I'm attempting to locate a switchpoint and getting some extremely high values for my posteriors. Specifically lambda_1 and tau don't seem to make much sense. The dataset looks like this:
I've been using a method similar to the cellphone data example found here: https://nbviewer.jupyter.org/github/CamDavidsonPilon/Probabilistic-Programming-and-Bayesian-Methods-for-Hackers/blob/master/Chapter1_Introduction/Ch1_Introduction_PyMC2.ipynb
My model looks like this:
with pm.Model() as model:
alpha = 1.0/np.array(pos_df['positiveIncrease']).mean()

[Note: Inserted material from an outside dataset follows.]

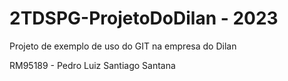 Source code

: # 2TDSPG-ProjetoDoDilan - 2023
Projeto de exemplo de uso do GIT na empresa do Dilan

RM95189 - Pedro Luiz Santiago Santana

lambda_1 = pm.Exponential("lambda_1", alpha)
lambda_2 = pm.Exponential("lambda_2", alpha)
tau = pm.DiscreteUniform("tau", lower=0, upper=n_date)
idx = np.arange(n_date)
lambda_ = pm.math.switch(tau > idx, lambda_1, lambda_2)
observation = pm.Poisson("obs", lambda_, observed = pos_df['positiveIncrease'])
step = pm.Metropolis()
trace = pm.sample(10000, tune=5000, step=step)
when I run model.check_test_point() I get the following:
lambda_1_log__ -1.06
lambda_2_log__ -1.06
tau -5.03
obs -26857.07
Name: Log-probability of test_point, dtype: float64
My lambda_2_samples are [61.56487732, 61.56487732, 60.23909822, ..., 61.21167046, 61.39722331, 61.39722331]
Where as my lambda_1_samples are [715.19559043, 715.19559043, 716.98035641, ..., 717.35203171, 717.35203171, 717.35203171]
Also my tau_samples are: ([125, 125, 125, ..., 125, 125, 125], dtype=int64)
My expectation is that the two distributions would fall somewhere within the dataset much like the following example:
However, my results look like this mess:
I've been blindly tweaking variables like sample size, tuning amount, and testvals but they don't seem to improve the results in any meaningful way. I would appreciate advise on how to fix the problem as well as information to help me better understand why it occurred in the first place.